> [Work instruction]
The answer must consist solely of the lines below starting at the one containing "### feat.fsf" and ending at the one containing "박현서 | 하나원큐리빙", repeated exactly, with both ends included and all pictures omitted.

> [Exercise inputs]
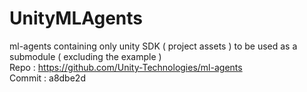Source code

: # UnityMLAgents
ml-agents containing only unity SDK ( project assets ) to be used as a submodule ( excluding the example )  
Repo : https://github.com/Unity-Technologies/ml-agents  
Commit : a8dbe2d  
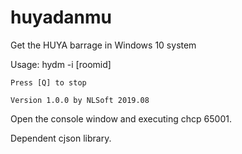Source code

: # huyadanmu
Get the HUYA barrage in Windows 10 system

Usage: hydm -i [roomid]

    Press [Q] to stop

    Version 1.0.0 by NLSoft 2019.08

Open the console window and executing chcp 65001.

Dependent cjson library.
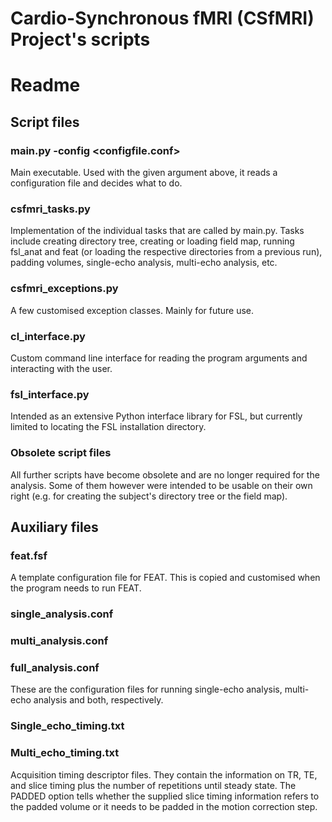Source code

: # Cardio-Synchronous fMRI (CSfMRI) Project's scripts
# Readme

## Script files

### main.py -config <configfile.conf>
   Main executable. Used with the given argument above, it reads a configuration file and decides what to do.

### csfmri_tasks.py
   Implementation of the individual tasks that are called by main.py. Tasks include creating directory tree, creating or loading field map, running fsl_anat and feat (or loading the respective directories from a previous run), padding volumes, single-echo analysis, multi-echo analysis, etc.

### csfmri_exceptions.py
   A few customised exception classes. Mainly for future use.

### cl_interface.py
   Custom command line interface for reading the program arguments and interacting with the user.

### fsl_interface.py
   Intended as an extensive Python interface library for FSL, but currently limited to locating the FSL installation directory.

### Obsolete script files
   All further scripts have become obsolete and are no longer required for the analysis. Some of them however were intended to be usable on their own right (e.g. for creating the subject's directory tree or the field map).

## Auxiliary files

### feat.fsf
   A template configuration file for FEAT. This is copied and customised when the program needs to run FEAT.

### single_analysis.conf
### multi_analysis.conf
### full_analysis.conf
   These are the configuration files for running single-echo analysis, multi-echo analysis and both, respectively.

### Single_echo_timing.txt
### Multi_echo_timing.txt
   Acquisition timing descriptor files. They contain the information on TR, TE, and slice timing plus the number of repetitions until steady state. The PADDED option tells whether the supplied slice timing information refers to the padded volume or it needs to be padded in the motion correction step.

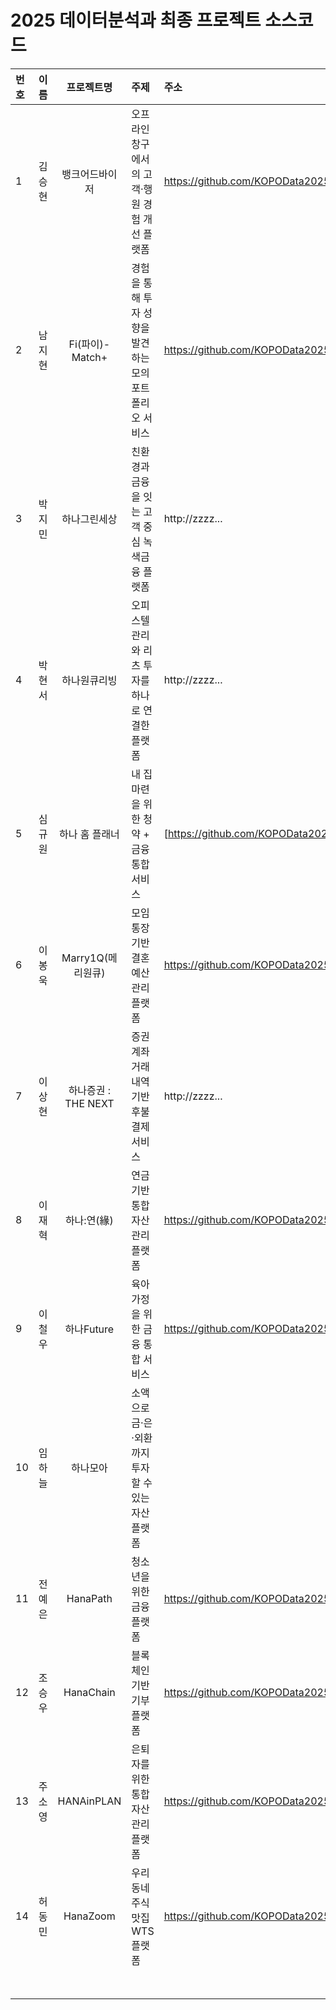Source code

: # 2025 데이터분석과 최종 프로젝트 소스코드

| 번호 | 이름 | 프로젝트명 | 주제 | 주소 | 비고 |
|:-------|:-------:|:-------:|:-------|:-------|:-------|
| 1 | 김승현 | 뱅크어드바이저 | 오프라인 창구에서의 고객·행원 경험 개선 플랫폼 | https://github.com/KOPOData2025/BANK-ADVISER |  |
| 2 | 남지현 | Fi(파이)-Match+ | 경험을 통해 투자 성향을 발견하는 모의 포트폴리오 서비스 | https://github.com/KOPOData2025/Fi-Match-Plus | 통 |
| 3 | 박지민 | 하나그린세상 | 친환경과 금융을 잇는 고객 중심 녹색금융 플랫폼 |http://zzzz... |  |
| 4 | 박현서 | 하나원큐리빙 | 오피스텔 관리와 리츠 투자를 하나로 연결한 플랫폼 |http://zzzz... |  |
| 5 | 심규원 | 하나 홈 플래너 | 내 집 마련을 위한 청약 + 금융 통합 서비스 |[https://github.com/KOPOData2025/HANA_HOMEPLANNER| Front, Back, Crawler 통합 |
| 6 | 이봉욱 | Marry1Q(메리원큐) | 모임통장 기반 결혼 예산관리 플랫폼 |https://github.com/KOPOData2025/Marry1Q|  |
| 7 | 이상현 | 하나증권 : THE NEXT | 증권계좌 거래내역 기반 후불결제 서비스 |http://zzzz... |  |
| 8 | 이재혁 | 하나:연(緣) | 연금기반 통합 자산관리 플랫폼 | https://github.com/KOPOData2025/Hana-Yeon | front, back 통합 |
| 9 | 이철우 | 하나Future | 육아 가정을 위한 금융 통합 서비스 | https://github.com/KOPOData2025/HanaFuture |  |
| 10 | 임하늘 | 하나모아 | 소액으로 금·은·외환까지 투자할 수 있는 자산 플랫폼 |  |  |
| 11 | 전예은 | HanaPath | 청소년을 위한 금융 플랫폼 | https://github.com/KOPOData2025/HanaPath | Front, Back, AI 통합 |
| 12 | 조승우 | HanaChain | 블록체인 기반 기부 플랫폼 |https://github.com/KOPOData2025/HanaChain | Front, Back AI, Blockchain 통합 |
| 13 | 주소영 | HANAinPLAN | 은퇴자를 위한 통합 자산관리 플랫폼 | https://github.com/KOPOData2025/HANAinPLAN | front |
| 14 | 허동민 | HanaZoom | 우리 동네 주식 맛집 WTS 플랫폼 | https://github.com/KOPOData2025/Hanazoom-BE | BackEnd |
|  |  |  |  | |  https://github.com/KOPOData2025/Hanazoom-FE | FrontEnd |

> [Answer to the problem]
### feat.fsf
   A template configuration file for FEAT. This is copied and customised when the program needs to run FEAT.

### single_analysis.conf
### multi_analysis.conf
### full_analysis.conf
   These are the configuration files for running single-echo analysis, multi-echo analysis and both, respectively.

### Single_echo_timing.txt
### Multi_echo_timing.txt
   Acquisition timing descriptor files. They contain the information on TR, TE, and slice timing plus the number of repetitions until steady state. The PADDED option tells whether the supplied slice timing information refers to the padded volume or it needs to be padded in the motion correction step.

Source code

: # 2025 데이터분석과 최종 프로젝트 소스코드

| 번호 | 이름 | 프로젝트명 | 주제 | 주소 | 비고 |
|:-------|:-------:|:-------:|:-------|:-------|:-------|
| 1 | 김승현 | 뱅크어드바이저 | 오프라인 창구에서의 고객·행원 경험 개선 플랫폼 | https://github.com/KOPOData2025/BANK-ADVISER |  |
| 2 | 남지현 | Fi(파이)-Match+ | 경험을 통해 투자 성향을 발견하는 모의 포트폴리오 서비스 | https://github.com/KOPOData2025/Fi-Match-Plus | 통 |
| 3 | 박지민 | 하나그린세상 | 친환경과 금융을 잇는 고객 중심 녹색금융 플랫폼 |http://zzzz... |  |
| 4 | 박현서 | 하나원큐리빙 | 오피스텔 관리와 리츠 투자를 하나로 연결한 플랫폼 |http://zzzz... |  |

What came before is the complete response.